I began with the basic shape of the earrings. These are tapered, so each of the four spirals I planned would have to be of graduated sizes. I chose four spirals for this earring because they would fit well – if the earring was shorter, then three would have been more appropriate, and if longer, then five or six. This is the first bit of artistic judgement I had to use…

Fine_English_Scroll_Earrings_Tutorial_2
Next, I placed a border inside the earring outlines. Sometimes I’ll cut the border, but this time I’m only using it for planning purposes – I want some space to remain outside the scrolls. That is artistic judgment number two… Then, I sketched in the spiral backbones. The one at the top I chose for the starting element, so it is the only one that is different since it contains the scroll origin (I think of it as the seed). Then I inked in the scroll backbones.

Also note the direction each of the spirals takes as it leaves (grows from…) the previous one, each spiral being in the opposite direction from the previous, just as plants grow – you seldom see a branch grow the other direction, and then it looks really weird.

Fine_English_Scroll_Earrings_Tutorial_3
Above is the actual pattern

koupit-pilulky.com

, ready for transfer. Note that I’ve removed the border – had I left it in, I might cut it in a moment of inattention. Best not to leave things to chance – no battle plan ever survived contact with the enemy…I have met the enemy, and he is me…

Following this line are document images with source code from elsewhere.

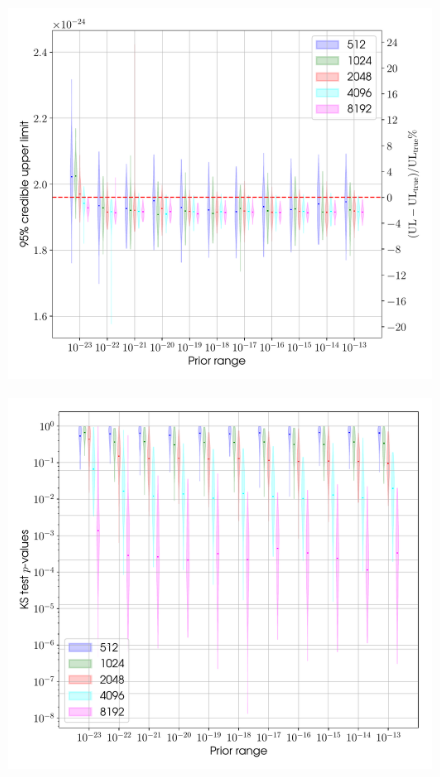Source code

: \begin{figure}[phtb]
\begin{center}
\includegraphics[width=1\columnwidth]{./figures/proptesting/walk_prop/upperlimits/collate_plots_wp_uls}
\caption{ \protect}
\end{center}
\end{figure}

\begin{figure}[phtb]
\begin{center}
\includegraphics[width=1\columnwidth]{./figures/proptesting/walk_prop/kstest/collate_plots_wp_ks}
\caption{ \protect}
\end{center}
\end{figure}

Fine_English_Scroll_Earrings_Tutorial_4
Here’s a little hint that took me a great deal of time to figure out: Most modern engraved spirals have one and a half turns! (See the blue line) I always tended to put too many turns in, then had difficulty filling them. This is a case where less is probably more…

Also, note that I have a knee in each of the four spirals (the red arrow) – I used a scribe to correct the transfers under the microscope. Even those corrections weren’t the greatest – it’s much easier to cut a smooth curve than it is to draw one, so I really just corrected them on the fly during cutting. Artistic judgement number three.

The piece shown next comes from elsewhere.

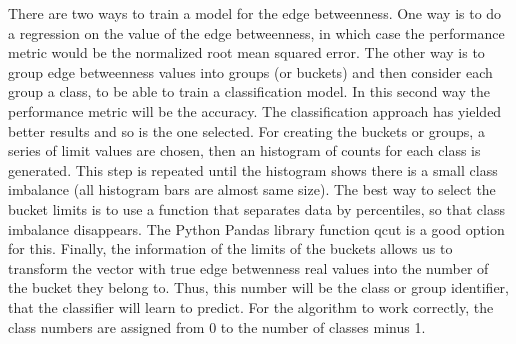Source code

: 

There are two ways to train a model for the edge betweenness. One way is to do a regression on the value of the edge betweenness, in which case the performance metric would be the normalized root mean squared error. The other way is to group edge betweenness values into groups (or buckets) and then consider each group a class, to be able to train a classification model. In this second way the performance metric will be the accuracy. The classification approach has yielded better results and so is the one selected. For creating the buckets or groups, a series of limit values are chosen, then an histogram of counts for each class is generated. This step is repeated until the histogram shows there is a small class imbalance (all histogram bars are almost same size). The best way to select the bucket limits is to use a function that separates data by percentiles, so that class imbalance disappears. The Python Pandas library function qcut is a good option for this. Finally, the information of the limits of the buckets allows us to transform the vector with true edge betwenness real values into the number of the bucket they belong to. Thus, this number will be the class or group identifier, that the classifier will learn to predict. For the algorithm to work correctly, the class numbers are assigned from 0 to the number of classes minus 1.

Fine_English_Scroll_Earrings_Tutorial_8
Here’s the earring with the scroll backbones cut.

Fine_English_Scroll_Earrings_Tutorial_5
And the earring in progress and finished.

Fine_English_Scroll_Earrings_Tutorial_6
And a closeup.  Of course, this is a pretty simple start, but at least it isn’t just a rectangle like most practice plates. Things really get worse when you try to fit this stuff on a knife or gun, with lots of odd shaped areas and curves. Plus, when your relatives show up with an odd shaped (fill in the blank) for you to add a few ruffles and flourishes to…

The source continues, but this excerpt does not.